Der Oberhirte in Nöten

Papst Franziskus bittet alle Gläubigen in der Welt, im Oktober täglich den Rosenkranz gegen den „Großen Ankläger“ Vigano zu beten. Von Guido Horst

Papst Franziskus bittet alle Gläubigen in der Wel
Papst Franziskus am 22. September 2018 in Vilnius (Litauen). Foto: Vatican Media (KNA)

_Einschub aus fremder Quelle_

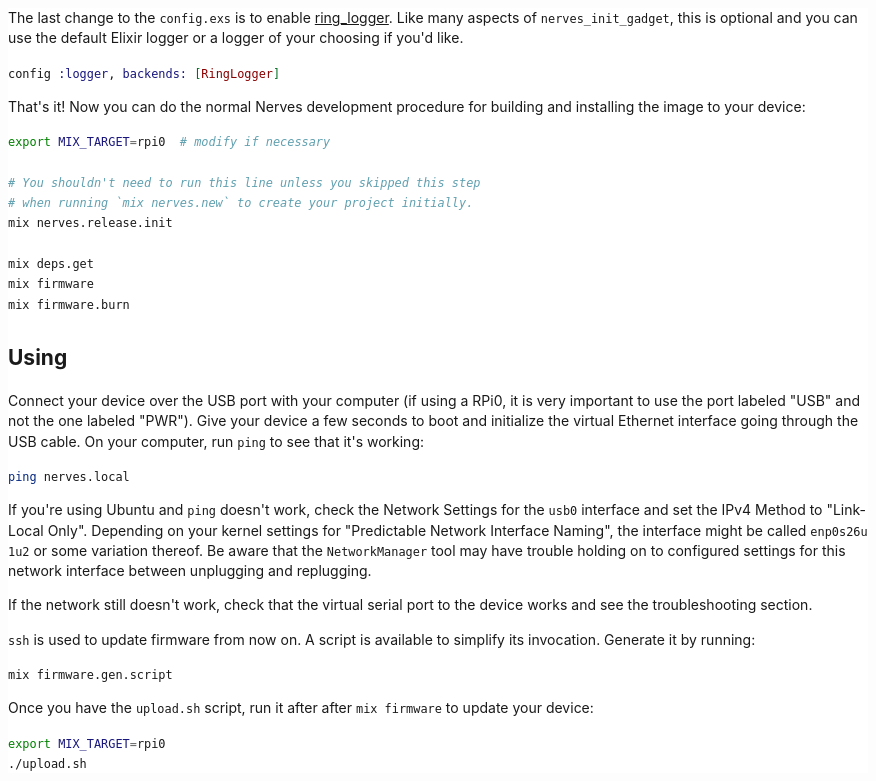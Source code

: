 The last change to the `config.exs` is to enable
[ring_logger](https://github.com/nerves-project/ring_logger). Like many aspects
of `nerves_init_gadget`, this is optional and you can use the default Elixir
logger or a logger of your choosing if you'd like.

```elixir
config :logger, backends: [RingLogger]
```

That's it! Now you can do the normal Nerves development procedure for building
and installing the image to your device:

```sh
export MIX_TARGET=rpi0  # modify if necessary

# You shouldn't need to run this line unless you skipped this step
# when running `mix nerves.new` to create your project initially.
mix nerves.release.init

mix deps.get
mix firmware
mix firmware.burn
```

## Using

Connect your device over the USB port with your computer (if using a RPi0, it is
very important to use the port labeled "USB" and not the one labeled "PWR").
Give your device a few seconds to boot and initialize the virtual Ethernet
interface going through the USB cable. On your computer, run `ping` to see that
it's working:

```sh
ping nerves.local
```

If you're using Ubuntu and `ping` doesn't work, check the Network Settings for
the `usb0` interface and set the IPv4 Method to "Link-Local Only". Depending on
your kernel settings for "Predictable Network Interface Naming", the interface
might be called `enp0s26u1u2` or some variation thereof. Be aware that the
`NetworkManager` tool may have trouble holding on to configured settings for
this network interface between unplugging and replugging.

If the network still doesn't work, check that the virtual serial port to the
device works and see the troubleshooting section.

`ssh` is used to update firmware from now on. A script is available to simplify
its invocation. Generate it by running:

```sh
mix firmware.gen.script
```

Once you have the `upload.sh` script, run it after after `mix firmware` to
update your device:

```sh
export MIX_TARGET=rpi0
./upload.sh
```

Was auch immer die Motive des ehemaligen Nuntius Carlo Maria Vigano sein mögen: Indem sich der abgetauchte Erzbischof erneut zu Wort gemeldet und in einem zweiten Schreiben seine Vorwürfe gegen Franziskus und das Schweige-Kartell in der römischen Kurien erneuert hat, müssen sich Papst und Vatikan einer bitteren Tatsache stellen. Vigano genießt höchste Aufmerksamkeit seitens der Medien. Das macht er sich zunutze. Bereits die erste Anklageschrift vom 25. August ging um die ganze Welt und schlug in vielen innerkirchlichen Diskussionsforen wie eine Bombe ein. Die zweite – auf den 29. September, dem Fest des Erzengels Michael, datiert, aber schon zwei Tage zuvor bekannt geworden – wiederholte zwar nur die bekannten Vorwürfe und rief vor allem den Präfekten der Bischofskongregation, Kardinal Ouellet, dazu auf, die Akten über den Fall McCarrick öffentlich zu machen, aber sie wurde ebenfalls aufmerksam registriert.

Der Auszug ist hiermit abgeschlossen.